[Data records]
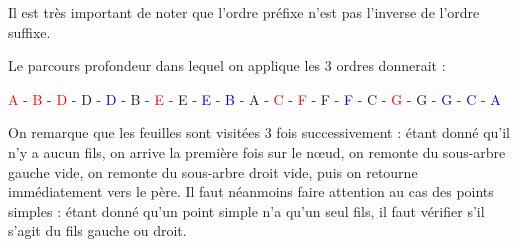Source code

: \documentclass[11pt,a4paper]{article}
\begin{document}
\medskip

Il est très important de noter que l'ordre préfixe n'est pas l'inverse de l'ordre suffixe.

\medskip

Le parcours profondeur dans lequel on applique les 3 ordres donnerait :

\begin{center}
\textcolor{red}{A} -
\textcolor{red}{B} -
\textcolor{red}{D} -
\textcolor{green(htmlcssgreen)}{D} -
\textcolor{blue}{D} -
\textcolor{green(htmlcssgreen)}{B} -
\textcolor{red}{E} -
\textcolor{green(htmlcssgreen)}{E} -
\textcolor{blue}{E} -
\textcolor{blue}{B} -
\textcolor{green(htmlcssgreen)}{A} - %
\textcolor{red}{C} -
\textcolor{red}{F} -
\textcolor{green(htmlcssgreen)}{F} -
\textcolor{blue}{F} -
\textcolor{green(htmlcssgreen)}{C} -
\textcolor{red}{G} -
\textcolor{green(htmlcssgreen)}{G} -
\textcolor{blue}{G} -
\textcolor{blue}{C} -
\textcolor{blue}{A}
\end{center}

\medskip

On remarque que les feuilles sont visitées 3 fois successivement : étant donné qu'il n'y a aucun fils, on arrive la première fois sur le nœud, on remonte du sous-arbre gauche vide, on remonte du sous-arbre droit vide, puis on retourne immédiatement vers le père.
Il faut néanmoins faire attention au cas des points simples : étant donné qu'un point simple n'a qu'un seul fils, il faut vérifier s'il s'agit du fils gauche ou droit.

\clearpage

%

\begin{center}
\end{center}

\bigskip

\end{document}
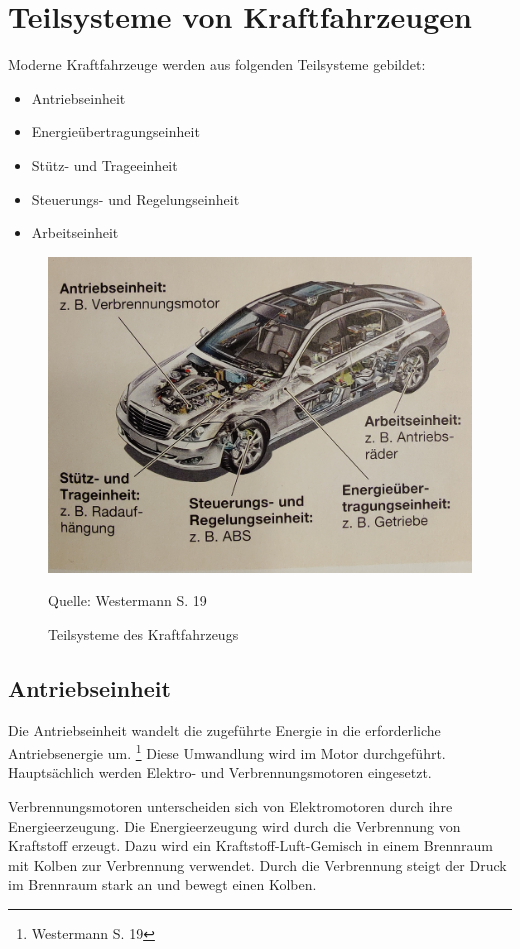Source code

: \section{Teilsysteme von Kraftfahrzeugen}
Moderne Kraftfahrzeuge werden aus folgenden Teilsysteme gebildet:
\begin{itemize}
	\item Antriebseinheit
	\item Energieübertragungseinheit
	\item Stütz- und Trageeinheit
	\item Steuerungs- und Regelungseinheit
	\item Arbeitseinheit
\end{itemize}


\begin{figure}[h!]
	\caption{Teilsysteme des Kraftfahrzeugs}
	\includegraphics[scale=0.1]{assets/figures/Teilsysteme des Kraftfahrzeugs.jpg}
	\begin{flushleft}
		Quelle: Westermann S. 19
	\end{flushleft}
	\label{fig:birds}
\end{figure}


\subsection{Antriebseinheit}
Die Antriebseinheit wandelt die zugeführte Energie in die erforderliche Antriebsenergie um.
\footnote{Westermann S. 19}
Diese Umwandlung wird im Motor durchgeführt.
Hauptsächlich werden Elektro- und Verbrennungsmotoren eingesetzt.

Verbrennungsmotoren unterscheiden sich von Elektromotoren durch ihre Energieerzeugung.
Die Energieerzeugung wird durch die Verbrennung von Kraftstoff erzeugt.
Dazu wird ein Kraftstoff-Luft-Gemisch in einem Brennraum mit Kolben zur Verbrennung verwendet.
Durch die Verbrennung steigt der Druck im Brennraum stark an und bewegt einen Kolben.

:: Task item ::
Print the data above in full and exactly as it appears, skipping the pictures.

:: Exercise response ::
Source code

: \documentclass[11pt,a4paper]{article}
\begin{document}
\medskip

Il est très important de noter que l'ordre préfixe n'est pas l'inverse de l'ordre suffixe.

\medskip

Le parcours profondeur dans lequel on applique les 3 ordres donnerait :

\begin{center}
\textcolor{red}{A} -
\textcolor{red}{B} -
\textcolor{red}{D} -
\textcolor{green(htmlcssgreen)}{D} -
\textcolor{blue}{D} -
\textcolor{green(htmlcssgreen)}{B} -
\textcolor{red}{E} -
\textcolor{green(htmlcssgreen)}{E} -
\textcolor{blue}{E} -
\textcolor{blue}{B} -
\textcolor{green(htmlcssgreen)}{A} - %
\textcolor{red}{C} -
\textcolor{red}{F} -
\textcolor{green(htmlcssgreen)}{F} -
\textcolor{blue}{F} -
\textcolor{green(htmlcssgreen)}{C} -
\textcolor{red}{G} -
\textcolor{green(htmlcssgreen)}{G} -
\textcolor{blue}{G} -
\textcolor{blue}{C} -
\textcolor{blue}{A}
\end{center}

\medskip

On remarque que les feuilles sont visitées 3 fois successivement : étant donné qu'il n'y a aucun fils, on arrive la première fois sur le nœud, on remonte du sous-arbre gauche vide, on remonte du sous-arbre droit vide, puis on retourne immédiatement vers le père.
Il faut néanmoins faire attention au cas des points simples : étant donné qu'un point simple n'a qu'un seul fils, il faut vérifier s'il s'agit du fils gauche ou droit.

\clearpage

%

\begin{center}
\end{center}

\bigskip

\end{document}
Source code

: \section{Teilsysteme von Kraftfahrzeugen}
Moderne Kraftfahrzeuge werden aus folgenden Teilsysteme gebildet:
\begin{itemize}
	\item Antriebseinheit
	\item Energieübertragungseinheit
	\item Stütz- und Trageeinheit
	\item Steuerungs- und Regelungseinheit
	\item Arbeitseinheit
\end{itemize}


\begin{figure}[h!]
	\caption{Teilsysteme des Kraftfahrzeugs}
	\includegraphics[scale=0.1]{assets/figures/Teilsysteme des Kraftfahrzeugs.jpg}
	\begin{flushleft}
		Quelle: Westermann S. 19
	\end{flushleft}
	\label{fig:birds}
\end{figure}


\subsection{Antriebseinheit}
Die Antriebseinheit wandelt die zugeführte Energie in die erforderliche Antriebsenergie um.
\footnote{Westermann S. 19}
Diese Umwandlung wird im Motor durchgeführt.
Hauptsächlich werden Elektro- und Verbrennungsmotoren eingesetzt.

Verbrennungsmotoren unterscheiden sich von Elektromotoren durch ihre Energieerzeugung.
Die Energieerzeugung wird durch die Verbrennung von Kraftstoff erzeugt.
Dazu wird ein Kraftstoff-Luft-Gemisch in einem Brennraum mit Kolben zur Verbrennung verwendet.
Durch die Verbrennung steigt der Druck im Brennraum stark an und bewegt einen Kolben.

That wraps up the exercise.